ㅡ Sua nova casa não é grandes coisas, filho. Mas prometo que você vai ser muito feliz aqui. ㅡ Coço levemente suas costas, enquanto ele dá uma cabeçada na minha mão, ronronando. ㅡ Papai deixou suas coisas no carro do Louis, mas assim que as lojas abrirem, eu vou em um petshop antes de ir trabalhar para comprar um pouquinho de ração pra você comer por hoje.

Me levanto e vou até a cozinha, pegando uma vasilha com água, e deixando no cantinho da sala. Vou até o banheiro, e Jorge me segue. Deixo a porta aberta para que ele fique comigo no banheiro e percebo que adotei um fiscalzinho de banho. Ele se deita no tapete e fica olhando os pingos de água que escorrem no box de vidro.

Lavo o cabelo e fecho os olhos, deixando a água cair sobre meu rosto. Penso em Louis, e percebo que ultimamente ele tem sido a coisa que mais ocupa a minha mente. Ele me pareceu tão frágil, tão indefeso, tão aberto, que percebo que talvez ele tenha mostrado a mim, uma versão dele que quase ninguém conhece.

Meu coração se aperta tanto quando penso em tudo que ele me contou. Eu não consigo imaginar o tamanho de sua dor, não consigo sequer ter uma ideia de tudo que ele precisou enfrentar.

Pude ver por detrás da camada que ele criou para se proteger. Pude ver o que não é bonito, e o que ele esconde a sete chaves… pude ver através da máscara que ele usa como refúgio para sua dor, e sinto como se tivesse me conectado a ele de uma forma tão profunda, que talvez eu jamais consiga desconectar.

Saio do banho, enrolando uma toalha na cintura e uma na cabeça. Jorge começa a miar e percebo que talvez ele ainda esteja com fome. Olho no relógio da sala e percebo que já são seis da manhã.

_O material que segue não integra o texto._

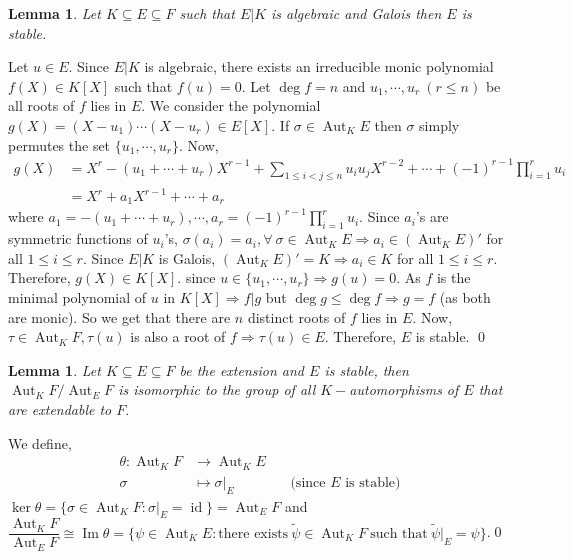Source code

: \documentclass[11pt]{amsart}
\newtheorem{lemma}[theorem]{Lemma}%
\DeclareMathOperator{\im}{\text{Im}}
\DeclareMathOperator{\aut}{\text{Aut}}
\DeclareMathOperator{\id}{\text{id}}
\begin{document}
\begin{lemma}
Let $K\subseteq E\subseteq F$ such that $E|K$ is algebraic and Galois then $E$ is stable.
\end{lemma}
\proof Let $u\in E$. Since $E|K$ is algebraic, there exists an irreducible monic polynomial $f(X)\in K[X]$ such that $f(u)=0.$ Let $\deg f=n$ and $u_1,\cdots,u_r~(r\leq n)$ be all roots of $f$ lies in $E$. We consider the polynomial $g(X)=(X-u_1)\cdots(X-u_r)\in E[X].$ If $\sigma\in\aut_KE$ then $\sigma$ simply permutes the set $\{u_1,\cdots,u_r\}$. Now, \begin{align*}
g(X)&=X^r-(u_1+\cdots+u_r)X^{r-1}+\displaystyle\sum_{1\leq i<j\leq n}u_iu_jX^{r-2}+\cdots+(-1)^{r-1}\displaystyle\prod_{i=1}^r u_i\\
&=X^r+a_1X^{r-1}+\cdots+a_r
\end{align*}
where $a_1=-(u_1+\cdots+u_r),\cdots,a_r=(-1)^{r-1}\displaystyle\prod_{i=1}^ru_i.$ Since $a_i$'s are symmetric functions of $u_i$'s, $\sigma(a_i)=a_i,\forall~\sigma\in\aut_KE \Rightarrow a_i\in (\aut_KE)'$ for all $1\leq i\leq r.$ Since $E|K$ is Galois, $(\aut_KE)'=K \Rightarrow a_i\in K$ for all $1\leq i\leq r.$ Therefore, $g(X)\in K[X].$ since $u\in\{u_1,\cdots,u_r\}\Rightarrow g(u)=0$. As $f$ is the minimal polynomial of $u$ in $K[X] \Rightarrow f|g$ but $\deg g\leq \deg f \Rightarrow g=f$ (as both are monic). So we get that there are $n$ distinct roots of $f$ lies in $E.$ Now, $\tau\in\aut_KF,\tau(u)$ is also a root of $f \Rightarrow \tau(u)\in E.$ Therefore, $E$ is stable. \qed

\begin{lemma}
Let $K\subseteq E\subseteq F$ be the extension and $E$ is stable, then $\aut_KF/\aut_EF$ is isomorphic to the group of all $K-$automorphisms of $E$ that are extendable to $F.$
\end{lemma}
\proof We define, \begin{align*}
\theta:\aut_KF&\to \aut_KE\\
\sigma&\mapsto \sigma|_E\qquad\qquad\text{(since $E$ is stable)}
\end{align*}
$\ker\theta=\{\sigma\in\aut_KF:\sigma|_E=\id\}=\aut_EF$ and $\dfrac{\aut_KF}{\aut_EF}\cong \im\theta=\{\psi\in\aut_KE:\text{there exists}~\tilde{\psi}\in\aut_KF~\text{such that}~\tilde{\psi}|_E=\psi\}$.\qed
\end{document}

ㅡ Papai vai só trocar de roupa, e vai achar algum lugar para comprar ração pra você. ㅡ Digo baixinho para ele.

Ouço a campainha tocar e levo um susto. Quem em sã consciência toca a campainha dos outros nesse horário? Reviro os olhos e ignoro, mas ela toca mais uma vez. Fico receoso, e olho no olho mágico. Meu coração acelera ao ver que é Louis.

Abro a porta rapidamente, sem me importar que estou apenas de toalha. Seu olhar viaja até o meu, antes de descer pelo meu corpo de forma lenta e calculada. Engulo em seco quando seus olhos voltam para os meus. Afasto meu corpo levemente, o escondendo atrás da porta.

ㅡ Oi. ㅡ Digo sentindo minhas bochechas queimarem.

ㅡ Oi. ㅡ Ele diz sério. Percebo que seus olhos estão inchados, e ele está de farda. Seu cabelo, porém, está molhado. Ele provavelmente já está indo para a delegacia. ㅡ Você esqueceu isso..

Ele ergue os braços com as sacolas em mãos, e as coloca ao lado da porta na parte de dentro do apartamento. Tento controlar a respiração e meu coração acelerado, e limpo a garganta.

ㅡ Você está bem? ㅡ Pergunto mordendo os lábios devido a ansiedade, e ele me olha com um semblante mais neutro.

ㅡ Estou, e… ㅡ ele faz uma pausa ㅡ me desculpe por ontem. Normalmente eu não sou frágil daquele jeito, mas também não costumo tocar naquele assunto, justamente por esse motivo.

ㅡ Está tudo bem. Você não precisa se desculpar. ㅡ Asseguro.  ㅡ Você não tem motivo nenhum para se desculpar, Louis.

Ele permanece me olhando por um tempo e então observa Jorge na sala. Ele dá um sorriso mínimo, e me olha novamente.